Éléments qui confirment largement la justesse de la vision :

  • Corée (1950-1953) : Les États-Unis n’ont pas abandonné. Truman a engagé des forces (d’abord limitées, puis terrestres sous l’égide de l’ONU). La guerre a permis de préserver la Corée du Sud. Sans cette intervention, le scénario de « céder position après position » aurait très probablement prévalu en Asie du Nord-Est.

  • Tibet (1950-1951) : L’invasion et l’annexion chinoises se sont produites exactement comme prévu (« Tibet as a gate opening to India »). Cela a placé la Chine directement aux portes de l’Inde.

  • Asie du Sud-Est : Indochine/Vietnam, Laos, Cambodge, etc., ont vu des avancées communistes. La guerre du Vietnam (et les guerres associées) a illustré le coût d’une action tardive ou incomplète. La chute de Saigon en 1975 et le « domino » cambodgien ont confirmé le risque de progression par étapes.

  • Inde 1962 : L’agression chinoise contre l’Inde a réalisé la menace signalée dès 1950. Des disciples de Sri Aurobindo (dont Sethna) avaient relayé l’avertissement ; le président indien Radhakrishnan aurait d’ailleurs été frappé par la précision prophétique de textes de 1950 appliqués à 1962.

  • Dynamique générale de la Guerre froide : L’Amérique a dû, à plusieurs reprises (Corée, Berlin, Cuba, Vietnam…), passer d’une politique d’endiguement prudent à des actions radicales (ou risquer de céder trop de terrain). L’effondrement du bloc soviétique à la fin des années 1980 montre que la stratégie de confrontation (même coûteuse) a empêché la domination progressive mondiale anticipée.
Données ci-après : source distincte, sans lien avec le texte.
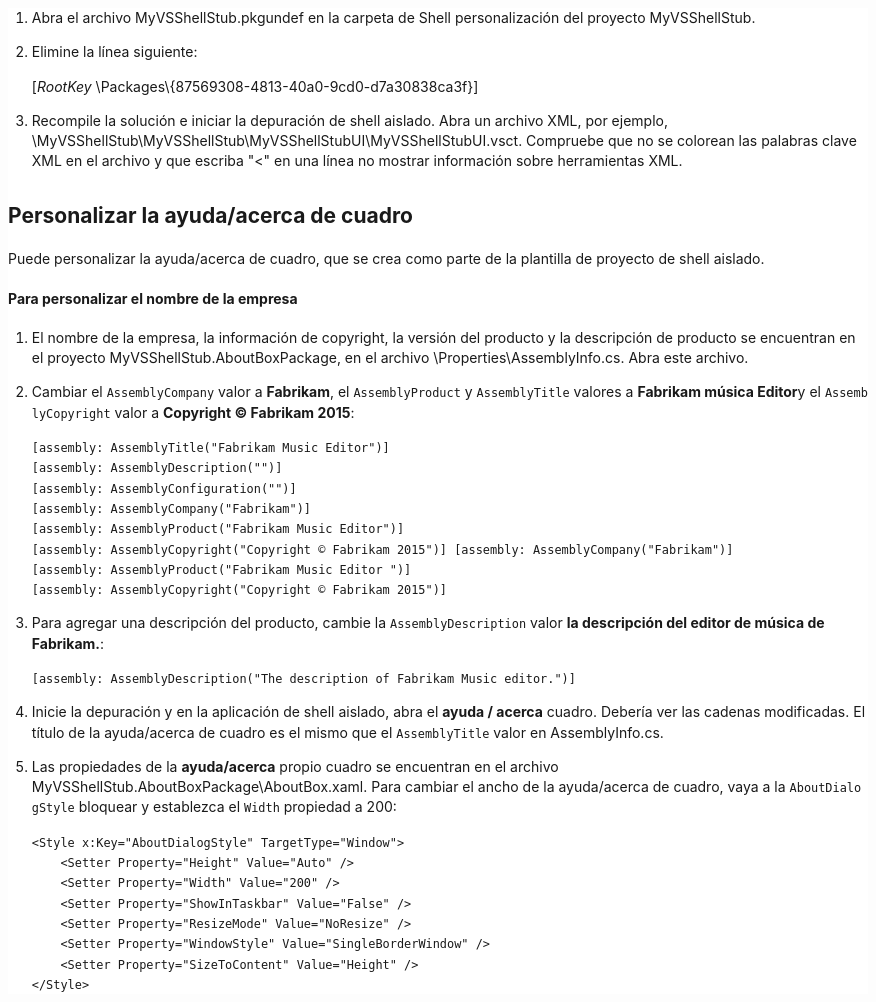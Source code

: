 1.  Abra el archivo MyVSShellStub.pkgundef en la carpeta de Shell personalización del proyecto MyVSShellStub.  
  
2.  Elimine la línea siguiente:  
  
     [$RootKey$ \Packages\\{87569308-4813-40a0-9cd0-d7a30838ca3f}]  
  
3.  Recompile la solución e iniciar la depuración de shell aislado. Abra un archivo XML, por ejemplo, \MyVSShellStub\MyVSShellStub\MyVSShellStubUI\MyVSShellStubUI.vsct. Compruebe que no se colorean las palabras clave XML en el archivo y que escriba "<" en una línea no mostrar información sobre herramientas XML.  
  
## <a name="customizing-the-helpabout-box"></a>Personalizar la ayuda/acerca de cuadro  
 Puede personalizar la ayuda/acerca de cuadro, que se crea como parte de la plantilla de proyecto de shell aislado.  
  
#### <a name="to-customize-the-company-name"></a>Para personalizar el nombre de la empresa  
  
1.  El nombre de la empresa, la información de copyright, la versión del producto y la descripción de producto se encuentran en el proyecto MyVSShellStub.AboutBoxPackage, en el archivo \Properties\AssemblyInfo.cs. Abra este archivo.  
  
2.  Cambiar el `AssemblyCompany` valor a **Fabrikam**, el `AssemblyProduct` y `AssemblyTitle` valores a **Fabrikam música Editor**y el `AssemblyCopyright` valor a **Copyright © Fabrikam 2015**:  
  
    ```  
    [assembly: AssemblyTitle("Fabrikam Music Editor")]  
    [assembly: AssemblyDescription("")]  
    [assembly: AssemblyConfiguration("")]  
    [assembly: AssemblyCompany("Fabrikam")]  
    [assembly: AssemblyProduct("Fabrikam Music Editor")]  
    [assembly: AssemblyCopyright("Copyright © Fabrikam 2015")] [assembly: AssemblyCompany("Fabrikam")]  
    [assembly: AssemblyProduct("Fabrikam Music Editor ")]  
    [assembly: AssemblyCopyright("Copyright © Fabrikam 2015")]  
    ```  
  
3.  Para agregar una descripción del producto, cambie la `AssemblyDescription` valor **la descripción del editor de música de Fabrikam.**:  
  
    ```  
    [assembly: AssemblyDescription("The description of Fabrikam Music editor.")]  
    ```  
  
4.  Inicie la depuración y en la aplicación de shell aislado, abra el **ayuda / acerca** cuadro. Debería ver las cadenas modificadas. El título de la ayuda/acerca de cuadro es el mismo que el `AssemblyTitle` valor en AssemblyInfo.cs.  
  
5.  Las propiedades de la **ayuda/acerca** propio cuadro se encuentran en el archivo MyVSShellStub.AboutBoxPackage\AboutBox.xaml. Para cambiar el ancho de la ayuda/acerca de cuadro, vaya a la `AboutDialogStyle` bloquear y establezca el `Width` propiedad a 200:  
  
    ```  
    <Style x:Key="AboutDialogStyle" TargetType="Window">  
        <Setter Property="Height" Value="Auto" />  
        <Setter Property="Width" Value="200" />  
        <Setter Property="ShowInTaskbar" Value="False" />  
        <Setter Property="ResizeMode" Value="NoResize" />  
        <Setter Property="WindowStyle" Value="SingleBorderWindow" />  
        <Setter Property="SizeToContent" Value="Height" />  
    </Style>  
    ```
Éléments de nuance ou de partial démenti :

  • La domination communiste mondiale n’a pas eu lieu. L’URSS s’est effondrée ; la Chine a évolué vers un capitalisme d’État autoritaire plutôt qu’une pure expansion révolutionnaire stalinienne. La « progression par étapes jusqu’à l’Amérique » n’a pas abouti.

  • Certains dominos n’ont pas basculé (Thaïlande, Malaisie, Indonésie, etc., ont résisté). L’endiguement a parfois réussi sans guerre totale.

  • La citation de 1950 était conditionnelle (« if America gives up… ») : les États-Unis n’ont pas abandonné la Corée, ce qui a freiné la cascade immédiate. En 1971, l’application au Bangladesh par l’Agenda de Mère a eu un succès relatif : l’Inde a intervenu militairement et a créé le Bangladesh indépendant, évitant une consolidation pakistanaise/chinoise plus large dans la région.

En résumé :

La vision de Sri Aurobindo s’est révélée remarquablement juste sur le diagnostic stratégique (Corée comme signal d’alarme, rôle du Tibet, risque de progression par étapes, nécessité d’une action ferme plutôt que de tergiversations prolongées). Les événements de 1950 à 1991 confirment surtout la validité de l’avertissement : l’hésitation excessive aurait conduit à des pertes bien plus graves.

En revanche, le scénario catastrophe maximal (domination mondiale communiste) n’a pas eu lieu, en grande partie parce que l’Amérique (et d’autres) ont, à des moments clés, choisi l’action radicale plutôt que l’abandon.

La citation reste un exemple frappant d’analyse géopolitique lucide formulée quelques mois seulement avant la mort de Sri Aurobindo (5 décembre 1950).